I’ll admit I am particularly fond of a saying, “Begin at the beginning.” All too often we get ahead of ourselves when trying to tackle a problem. And without a clear understanding of the full scope of a problem, there’s always the risk of making it worse.
Something like this is happening in the area of business analytics. In the search for a single version of the truth, it is necessary to corral data from any number of data sources throughout an organization. Typically the process also involves effectively cleansing and prepping this data for relevant analysis – all with the overall goal of preparing useful reports that provide business insight that aids in fact-based decision making.
It’s never a problem getting people excited about the super-cool, fact-based decision making part. But often those same people are less concerned about how you get to that end result. Suffice to say the “plumbing” of data integration and data quality (to borrow the fixture analogy of my esteemed colleague, Ken Hausman) is perceived as less sexy.
And yet, the data integration/data quality part is undeniably the beginning of a business analytics project.

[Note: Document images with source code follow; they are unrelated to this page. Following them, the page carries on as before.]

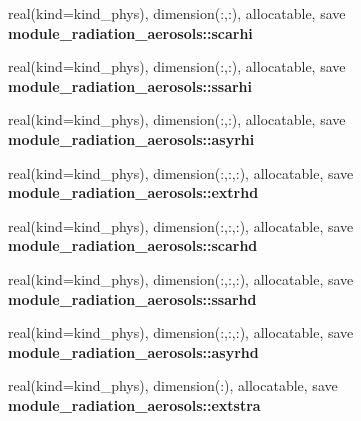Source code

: \begin{DoxyCompactItemize}
real(kind=kind\+\_\+phys), dimension(\+:,\+:), allocatable, save {\bfseries module\+\_\+radiation\+\_\+aerosols\+::scarhi}
\item 
\mbox{\label{group__module__radiation__aerosols_gae4e1ead8bb34371c2d9f1b428846c10c}} 
real(kind=kind\+\_\+phys), dimension(\+:,\+:), allocatable, save {\bfseries module\+\_\+radiation\+\_\+aerosols\+::ssarhi}
\item 
\mbox{\label{group__module__radiation__aerosols_gaac2d735c117dd7d1e72264e611764f79}} 
real(kind=kind\+\_\+phys), dimension(\+:,\+:), allocatable, save {\bfseries module\+\_\+radiation\+\_\+aerosols\+::asyrhi}
\item 
\mbox{\label{group__module__radiation__aerosols_ga1c69f7b8ff0c98252e94def83dabfed4}} 
real(kind=kind\+\_\+phys), dimension(\+:,\+:,\+:), allocatable, save {\bfseries module\+\_\+radiation\+\_\+aerosols\+::extrhd}
\item 
\mbox{\label{group__module__radiation__aerosols_ga859ba893a7b0b727ce02f3f29906a0a6}} 
real(kind=kind\+\_\+phys), dimension(\+:,\+:,\+:), allocatable, save {\bfseries module\+\_\+radiation\+\_\+aerosols\+::scarhd}
\item 
\mbox{\label{group__module__radiation__aerosols_gac0714d386ee3dc2ca7f6692905566274}} 
real(kind=kind\+\_\+phys), dimension(\+:,\+:,\+:), allocatable, save {\bfseries module\+\_\+radiation\+\_\+aerosols\+::ssarhd}
\item 
\mbox{\label{group__module__radiation__aerosols_ga090d37e62ba333db64e28bf89e89a08d}} 
real(kind=kind\+\_\+phys), dimension(\+:,\+:,\+:), allocatable, save {\bfseries module\+\_\+radiation\+\_\+aerosols\+::asyrhd}
\item 
\mbox{\label{group__module__radiation__aerosols_gac0c59f22f472671cd86221cc1ed46c60}} 
real(kind=kind\+\_\+phys), dimension(\+:), allocatable, save {\bfseries module\+\_\+radiation\+\_\+aerosols\+::extstra}
\end{DoxyCompactItemize}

In February 2009, Computerworld released a SAS-sponsored report entitled, Defining Business Analytics and Its Impact on Organizational Decision-Making. It is an insightful report asking responders to define the term “business analytics” and the technologies associate with that term. Notably, 73 percent of responders view business analytics as a function of both IT and business departments – the evolving relationship between these two groups is a fav subject I’ve written about previously.
The results also indicate a consistent trend I’ve seen in a number of research reports from the past few years, including:
- The SAS report, Business Intelligence Maturity and the Quest for Better Performance found that “close to 80 percent of organizations have not fully implemented practices to ensure data quality, integrate their data across the business or create standard data definitions – fundamental elements of maximizing business information.”
- In another Computerworld project, Information Management Initiatives at Midsize and Large Organizations, a combined 55% of responders listed either “integrating disparate systems, standardizing data management processes, data quality or data access” as the key barrier to their information management efforts.
- In the current Computerworld report, 59 percent of responders named “data integration with multiple source systems” and 56 percent named “data quality” as the key technology or business challenge to business analytics implementations.
See a pattern?
This trend is fleshed out even more when I talk to folks about their various business analytics implementations. From the outset, they don’t necessarily have a strong sense of where the most important data lives within their organizations or how many versions of that data exist. They typically underestimate how much time and ingenuity it may take access that data. And almost without fail, data quality issues threaten to consume the project. And we all know the adage - garbage in, garbage out.
Data integration is the oversight. Yet it continues to surface as the proverbial thorn in the collective side. Data quality issues haunt the professionals responsible for building the systems and the executives who want so desperately to rely on the reports those systems generate.
So how does something so basic, so fundamental, get overlooked? Planning how data is extracted from multiple sources and how that data is deduped, standardized, profiled, etc. – it would seem that is the beginning isn’t it? But we know that it is all too commonly skipped or rushed… and sooner or later, revisited.
Do you have a story about data integration/data quality gone-awry? Thoughts on why some are so averse to investing the time up front to make sure the data is as solid as possible before analysis and reporting? I’d love to hear your opinions.